Arizona: Jaguar tracked
A jaguar was captured southwest of Tucson this week during an Arizona Game and Fish Department research study. The study was actually aimed at monitoring black bear and mountain lion habitats. The male cat has been fitted with a satellite tracking collar and released. The collar will provide biologists with location updates every few hours and it is hopeful that this data will provide information on a little-studied population segment of this species. This is the first time in the United States that a jaguar has been able to be followed in this manner.
Ohio: Chimp victim at clinic
The Cleveland Clinic says it may take up to a week to evaluate the injuries a Connecticut woman suffered when a friend’s pet chimpanzee mauled her. The hospital said Friday that 55-year-old Charla Nash is in critical but stable condition with injuries described as “severe trauma to her face, scalp and hands.” She’s being evaluated by a team of plastic surgeons, nurses and eye and bone specialists. Nash was attacked Monday at her friend’s home in Stamford, Conn., and was flown to the Cleveland Clinic on Thursday.
Tennessee: Bus drags boy
A Tennessee boy is recovering after he broke his leg when his jacket got caught in a school bus door and dragged him for about 100 feet. The 9-year-old boy also was treated for cuts and bruises after Friday’s accident. A Knox County sheriff’s spokeswoman said the boy was not a regular rider of the bus. He tried to step into the bus after a girl who was a regular rider, but the door closed, catching his jacket. The bus has been impounded for state inspection.
Sri Lanka: Rebel plane attack
Defying the government’s efforts to destroy them, Sri Lanka’s rebels sent two planes on a surprise raid over the capital Friday night before anti-aircraft fire shot both of them out of the sky, the military said. One plane crashed into a government office building in the heart of Colombo, killing the pilot and a bystander and wounding more than 40 others. The other came down in a suburb, killing that pilot as well, the military said. The brazen raid by the Tamil Tigers’ tiny air wing came amid an all-out army offensive that forced the rebels out of nearly all their strongholds in the north and left them on the brink of defeat in their quarter-century separatist war.
Swaziland: AIDS epidemic
A new report says 42 percent of pregnant women in Swaziland are infected with the virus that causes AIDS. The small southern African nation has the highest AIDS rate in the world and average life expectancy is just 37 years as a result. In 2007, 39 percent of pregnant women were infected with the HIV virus. A government report released Friday said the increase in 2008 was partly because more women were taking medication and so living longer.

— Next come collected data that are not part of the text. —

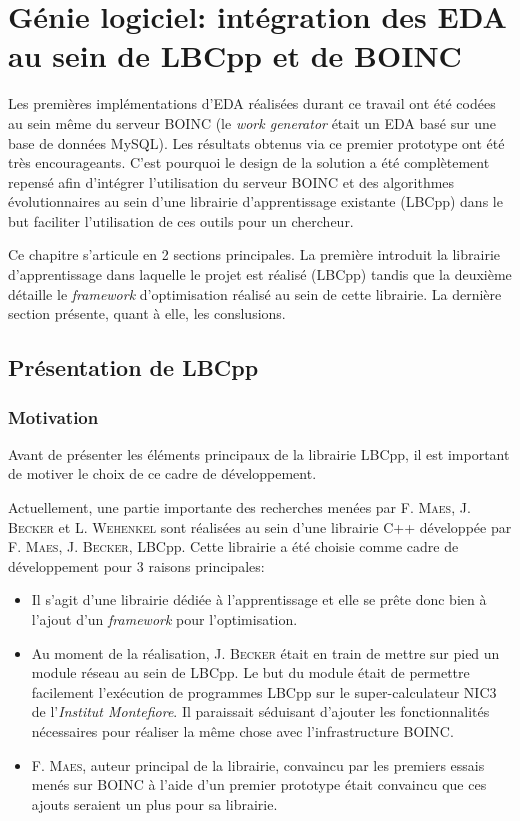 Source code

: \documentclass[a4paper, 12pt]{report}
\begin{document}
\chapter{Génie logiciel: intégration des EDA au sein de LBCpp et de \textsc{BOINC}}
\label{genie}
Les premières implémentations d'EDA réalisées durant ce travail ont été codées au sein même du serveur \textsc{BOINC} (le \textit{work generator} était un EDA basé sur une base de données MySQL). Les résultats obtenus via ce premier prototype ont été très encourageants. C'est pourquoi le design de la solution a été complètement repensé afin d'intégrer l'utilisation du serveur \textsc{BOINC} et des algorithmes évolutionnaires au sein d'une librairie d'apprentissage existante (LBCpp) dans le but faciliter l'utilisation de ces outils pour un chercheur.

Ce chapitre s'articule en 2 sections principales. La première introduit la librairie d'apprentissage dans laquelle le projet est réalisé (LBCpp) tandis que la deuxième détaille le \textit{framework} d'optimisation réalisé au sein de cette librairie. La dernière section présente, quant à elle, les conslusions.

\minitoc

\section{Présentation de LBCpp}
\label{LBCpp}
\subsection{Motivation}
Avant de présenter les éléments principaux de la librairie LBCpp, il est important de motiver le choix de ce cadre de développement.

Actuellement, une partie importante des recherches menées par F. \textsc{Maes}, J. \textsc{Becker} et L. \textsc{Wehenkel} sont réalisées au sein d'une librairie C++ développée par F. \textsc{Maes}, J. \textsc{Becker}, LBCpp. Cette librairie a été choisie comme cadre de développement pour 3 raisons principales:
\begin{itemize}
\item Il s'agit d'une librairie dédiée à l'apprentissage et elle se prête donc bien à l'ajout d'un \textit{framework} pour l'optimisation.
\item Au moment de la réalisation, J. \textsc{Becker} était en train de mettre sur pied un module réseau au sein de LBCpp. Le but du module était de permettre facilement l'exécution de programmes LBCpp sur le super-calculateur NIC3 de l'\textit{Institut Montefiore}. Il paraissait séduisant d'ajouter les fonctionnalités nécessaires pour réaliser la même chose avec l'infrastructure \textsc{BOINC}.
\item F. \textsc{Maes}, auteur principal de la librairie, convaincu par les premiers essais menés sur \textsc{BOINC} à l'aide d'un premier prototype était convaincu que ces ajouts seraient un plus pour sa librairie.
\end{itemize}
\end{document}
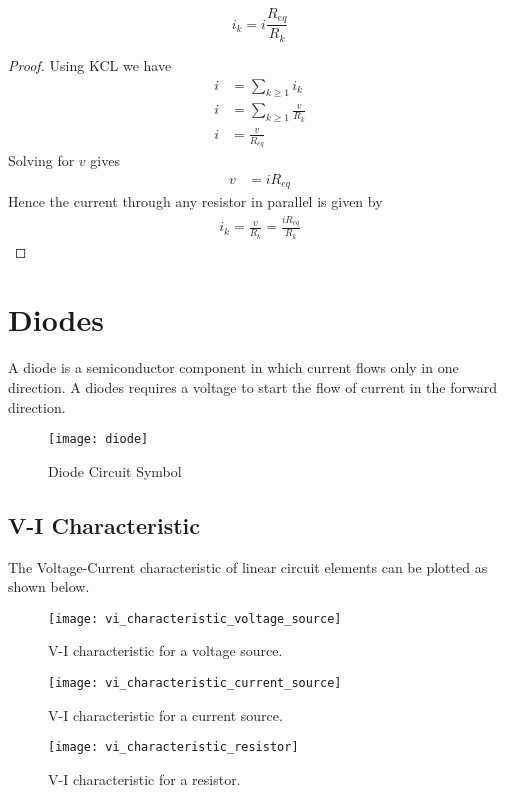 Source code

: \documentclass{article}
\begin{document}
\begin{theorem}
    \begin{equation*}
        i_k = i \frac{R_{eq}}{R_k}
    \end{equation*}
\end{theorem}
\begin{proof}
    Using KCL we have
    \begin{align*}
        i &= \sum_{k\geq1} i_k \\
        i &= \sum_{k\geq1} \frac{v}{R_k} \\
        i &= \frac{v}{R_{eq}}
    \end{align*}
    Solving for $v$ gives
    \begin{align*}
        v &= i R_{eq} 
    \end{align*}
    Hence the current through any resistor in parallel is given by
    \begin{align*}
        i_k = \frac{v}{R_k} = \frac{iR_{eq}}{R_k}
    \end{align*}
\end{proof}
\newpage 
\section{Diodes}
\begin{definition}[Diode]
    A diode is a semiconductor component in which current flows only in one direction. A diodes requires a voltage to start the flow of current in the forward direction.
\end{definition}
\begin{figure}[H]
    \centering
    \texttt{[image: diode]}
    \caption{Diode Circuit Symbol}
\end{figure}
\subsection{V-I Characteristic}
The Voltage-Current characteristic of linear circuit elements can be plotted as shown below.
\begin{figure}[H]
    \centering
    \texttt{[image: vi\_characteristic\_voltage\_source]}
    \caption{V-I characteristic for a voltage source.}
\end{figure}
\begin{figure}[H]
    \centering
    \texttt{[image: vi\_characteristic\_current\_source]}
    \caption{V-I characteristic for a current source.}
\end{figure}
\begin{figure}[H]
    \centering
    \texttt{[image: vi\_characteristic\_resistor]}
    \caption{V-I characteristic for a resistor.}
\end{figure}
\end{document}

Mexico: New travel advisory
The U.S. State Department has renewed a travel advisory warning Americans about an increase in violence along the U.S.-Mexico border. The alert does not recommend staying away from the country or any particular part of it, but advises American to stay away from prostitution and drug-dealing areas. It recommends visiting only legitimate business and tourist areas.